------ Data shown ------

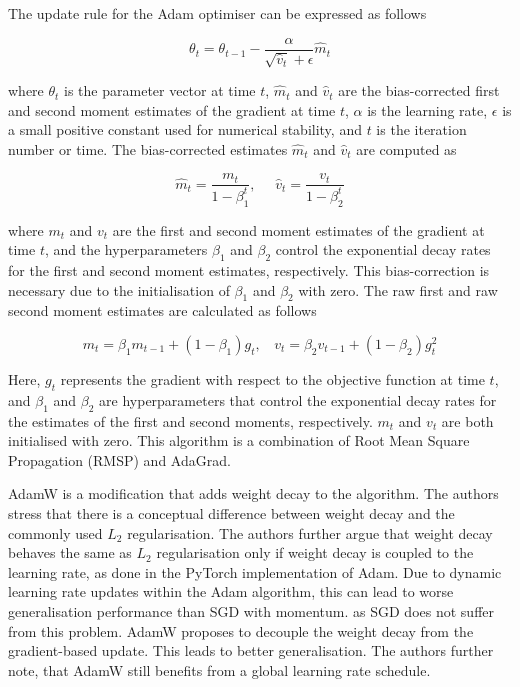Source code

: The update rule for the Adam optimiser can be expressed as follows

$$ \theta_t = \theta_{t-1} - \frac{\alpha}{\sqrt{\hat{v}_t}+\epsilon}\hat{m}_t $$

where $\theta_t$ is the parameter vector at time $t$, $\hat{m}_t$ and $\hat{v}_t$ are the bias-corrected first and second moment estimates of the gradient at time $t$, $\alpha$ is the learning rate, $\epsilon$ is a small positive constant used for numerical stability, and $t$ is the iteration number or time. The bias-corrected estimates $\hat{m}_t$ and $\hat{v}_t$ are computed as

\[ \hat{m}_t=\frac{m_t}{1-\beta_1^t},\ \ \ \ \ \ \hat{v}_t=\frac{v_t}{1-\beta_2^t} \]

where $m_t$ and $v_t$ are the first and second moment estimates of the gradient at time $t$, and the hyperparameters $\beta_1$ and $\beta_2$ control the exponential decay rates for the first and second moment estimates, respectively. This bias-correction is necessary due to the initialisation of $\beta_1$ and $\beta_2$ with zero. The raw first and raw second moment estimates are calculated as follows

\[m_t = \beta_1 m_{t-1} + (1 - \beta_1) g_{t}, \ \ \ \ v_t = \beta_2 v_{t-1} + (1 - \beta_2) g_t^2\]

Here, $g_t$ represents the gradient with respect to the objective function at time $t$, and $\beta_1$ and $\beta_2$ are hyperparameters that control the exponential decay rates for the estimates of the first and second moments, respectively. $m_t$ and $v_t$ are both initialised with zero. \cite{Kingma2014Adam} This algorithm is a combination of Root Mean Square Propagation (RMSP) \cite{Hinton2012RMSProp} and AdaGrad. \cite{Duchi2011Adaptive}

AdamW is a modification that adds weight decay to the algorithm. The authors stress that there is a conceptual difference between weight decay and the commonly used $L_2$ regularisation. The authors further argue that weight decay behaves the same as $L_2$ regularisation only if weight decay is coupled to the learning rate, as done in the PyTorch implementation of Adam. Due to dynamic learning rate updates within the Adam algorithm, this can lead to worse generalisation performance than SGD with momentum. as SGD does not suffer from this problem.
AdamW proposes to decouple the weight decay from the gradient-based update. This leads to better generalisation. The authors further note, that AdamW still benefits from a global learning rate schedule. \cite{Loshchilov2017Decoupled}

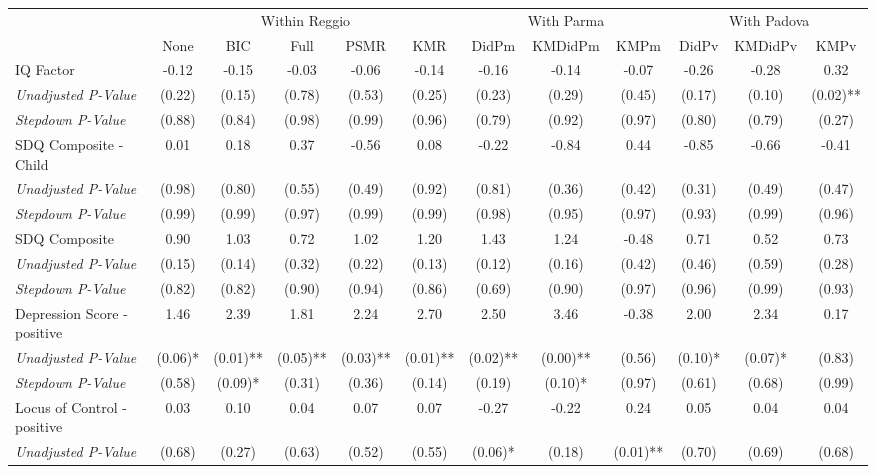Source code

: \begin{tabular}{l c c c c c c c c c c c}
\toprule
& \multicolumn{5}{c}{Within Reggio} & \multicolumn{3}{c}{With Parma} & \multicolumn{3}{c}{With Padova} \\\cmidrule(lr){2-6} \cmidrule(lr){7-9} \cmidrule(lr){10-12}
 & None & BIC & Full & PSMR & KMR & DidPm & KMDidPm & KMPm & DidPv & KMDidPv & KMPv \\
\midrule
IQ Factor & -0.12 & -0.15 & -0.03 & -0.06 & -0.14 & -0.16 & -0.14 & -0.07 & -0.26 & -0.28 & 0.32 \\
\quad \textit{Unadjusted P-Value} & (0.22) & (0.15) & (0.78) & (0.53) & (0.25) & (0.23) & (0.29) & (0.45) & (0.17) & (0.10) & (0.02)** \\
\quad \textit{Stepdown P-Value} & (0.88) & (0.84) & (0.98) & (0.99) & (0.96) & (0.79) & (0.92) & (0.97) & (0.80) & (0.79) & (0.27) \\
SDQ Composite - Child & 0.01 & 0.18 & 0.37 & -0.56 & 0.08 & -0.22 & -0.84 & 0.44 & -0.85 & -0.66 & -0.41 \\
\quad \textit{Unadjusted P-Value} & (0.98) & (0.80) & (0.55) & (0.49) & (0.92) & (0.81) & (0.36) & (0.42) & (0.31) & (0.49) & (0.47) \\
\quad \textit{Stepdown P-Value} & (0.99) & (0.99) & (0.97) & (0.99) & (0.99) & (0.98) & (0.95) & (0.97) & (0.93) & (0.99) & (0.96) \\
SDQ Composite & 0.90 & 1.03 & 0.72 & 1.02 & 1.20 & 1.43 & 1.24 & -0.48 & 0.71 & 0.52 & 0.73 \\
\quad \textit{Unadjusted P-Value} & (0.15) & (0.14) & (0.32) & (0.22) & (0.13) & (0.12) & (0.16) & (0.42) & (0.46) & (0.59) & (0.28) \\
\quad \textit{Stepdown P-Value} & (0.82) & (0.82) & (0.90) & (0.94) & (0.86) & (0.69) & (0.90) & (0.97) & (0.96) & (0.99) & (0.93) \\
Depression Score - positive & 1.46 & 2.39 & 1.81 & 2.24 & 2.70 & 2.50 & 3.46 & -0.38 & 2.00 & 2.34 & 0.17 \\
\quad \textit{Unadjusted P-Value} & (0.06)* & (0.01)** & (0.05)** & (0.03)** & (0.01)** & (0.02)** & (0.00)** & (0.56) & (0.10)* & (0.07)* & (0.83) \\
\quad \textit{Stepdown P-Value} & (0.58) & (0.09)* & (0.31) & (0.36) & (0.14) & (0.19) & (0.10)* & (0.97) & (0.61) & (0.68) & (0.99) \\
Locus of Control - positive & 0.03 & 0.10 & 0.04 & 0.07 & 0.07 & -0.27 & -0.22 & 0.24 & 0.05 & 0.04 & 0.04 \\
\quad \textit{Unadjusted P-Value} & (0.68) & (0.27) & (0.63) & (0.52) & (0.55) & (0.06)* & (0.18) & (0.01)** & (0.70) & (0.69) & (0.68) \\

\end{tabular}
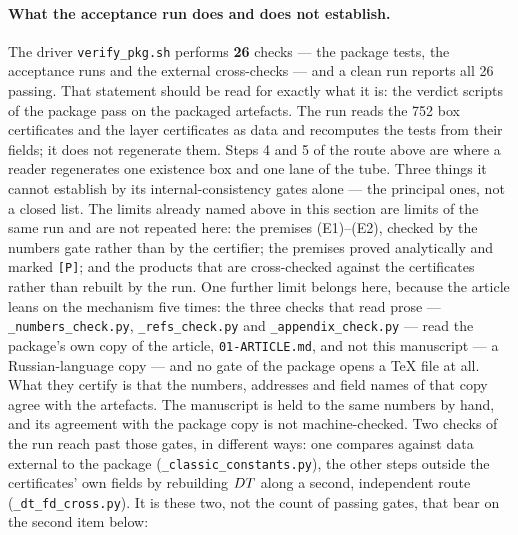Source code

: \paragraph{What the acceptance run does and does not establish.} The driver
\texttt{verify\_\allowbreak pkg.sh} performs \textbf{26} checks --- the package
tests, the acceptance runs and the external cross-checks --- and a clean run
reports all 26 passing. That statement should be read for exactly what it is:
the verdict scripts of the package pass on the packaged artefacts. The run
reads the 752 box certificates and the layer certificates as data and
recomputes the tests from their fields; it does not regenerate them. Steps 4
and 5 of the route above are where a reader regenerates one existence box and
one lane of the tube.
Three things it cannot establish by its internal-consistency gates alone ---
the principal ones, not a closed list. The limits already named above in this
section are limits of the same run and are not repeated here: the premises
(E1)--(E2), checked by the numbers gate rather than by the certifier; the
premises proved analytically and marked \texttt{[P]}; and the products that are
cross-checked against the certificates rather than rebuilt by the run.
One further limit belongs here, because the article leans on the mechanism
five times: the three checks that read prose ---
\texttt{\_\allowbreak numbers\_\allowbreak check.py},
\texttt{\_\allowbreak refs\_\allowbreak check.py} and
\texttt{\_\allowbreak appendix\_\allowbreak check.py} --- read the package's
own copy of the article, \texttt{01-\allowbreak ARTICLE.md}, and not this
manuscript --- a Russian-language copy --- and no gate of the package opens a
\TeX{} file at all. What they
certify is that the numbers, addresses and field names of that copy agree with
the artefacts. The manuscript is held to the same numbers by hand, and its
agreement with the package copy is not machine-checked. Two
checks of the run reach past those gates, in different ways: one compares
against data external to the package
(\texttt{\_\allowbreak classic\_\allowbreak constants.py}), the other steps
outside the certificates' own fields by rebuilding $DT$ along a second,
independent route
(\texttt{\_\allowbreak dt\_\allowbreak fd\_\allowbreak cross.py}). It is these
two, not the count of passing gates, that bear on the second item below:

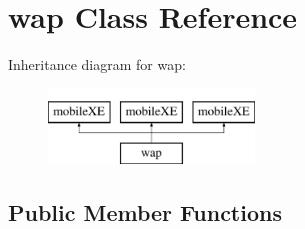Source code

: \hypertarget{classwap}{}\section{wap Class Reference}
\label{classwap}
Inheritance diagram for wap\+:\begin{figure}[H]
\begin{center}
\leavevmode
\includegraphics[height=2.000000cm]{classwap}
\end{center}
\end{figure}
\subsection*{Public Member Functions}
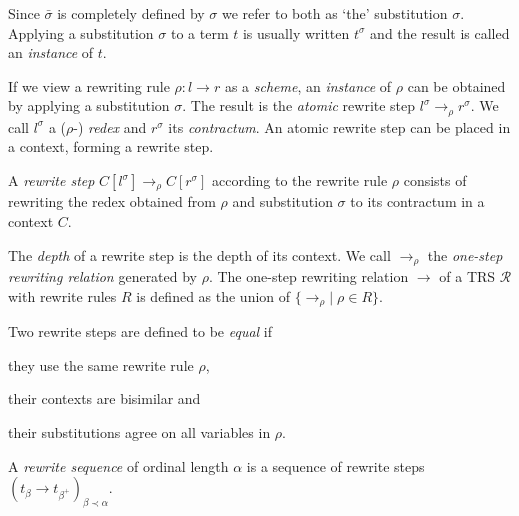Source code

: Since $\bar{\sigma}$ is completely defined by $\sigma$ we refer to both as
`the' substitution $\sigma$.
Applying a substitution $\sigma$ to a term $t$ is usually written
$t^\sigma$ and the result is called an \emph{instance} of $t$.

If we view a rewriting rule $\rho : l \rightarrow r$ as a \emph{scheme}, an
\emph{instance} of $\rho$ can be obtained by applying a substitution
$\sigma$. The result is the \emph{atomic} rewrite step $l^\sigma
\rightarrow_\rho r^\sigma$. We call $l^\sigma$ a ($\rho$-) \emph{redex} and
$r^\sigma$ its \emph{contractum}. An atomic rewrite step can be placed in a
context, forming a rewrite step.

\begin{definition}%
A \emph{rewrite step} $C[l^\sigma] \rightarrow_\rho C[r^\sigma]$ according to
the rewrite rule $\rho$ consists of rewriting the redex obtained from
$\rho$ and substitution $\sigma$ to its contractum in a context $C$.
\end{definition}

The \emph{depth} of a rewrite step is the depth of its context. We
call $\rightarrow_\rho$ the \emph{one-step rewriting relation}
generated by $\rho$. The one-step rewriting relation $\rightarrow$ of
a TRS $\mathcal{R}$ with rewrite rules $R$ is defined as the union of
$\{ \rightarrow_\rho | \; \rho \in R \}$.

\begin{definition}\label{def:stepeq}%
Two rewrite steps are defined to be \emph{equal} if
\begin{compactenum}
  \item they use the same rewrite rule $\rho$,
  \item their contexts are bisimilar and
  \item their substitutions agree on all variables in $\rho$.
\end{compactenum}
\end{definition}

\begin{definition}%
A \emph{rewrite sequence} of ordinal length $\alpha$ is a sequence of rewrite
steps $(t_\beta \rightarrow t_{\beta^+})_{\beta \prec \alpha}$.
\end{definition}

------

■ Problem details
Check each line of the data above, and please copy the ones in which the string "begin" occurs.

■ Reply to the task
: \begin{tabular}{l c c c c c c c c c c c}
Inheritance diagram for wap\+:\begin{figure}[H]
\begin{center}
\begin{definition}%
\begin{definition}\label{def:stepeq}%
\begin{compactenum}
\begin{definition}%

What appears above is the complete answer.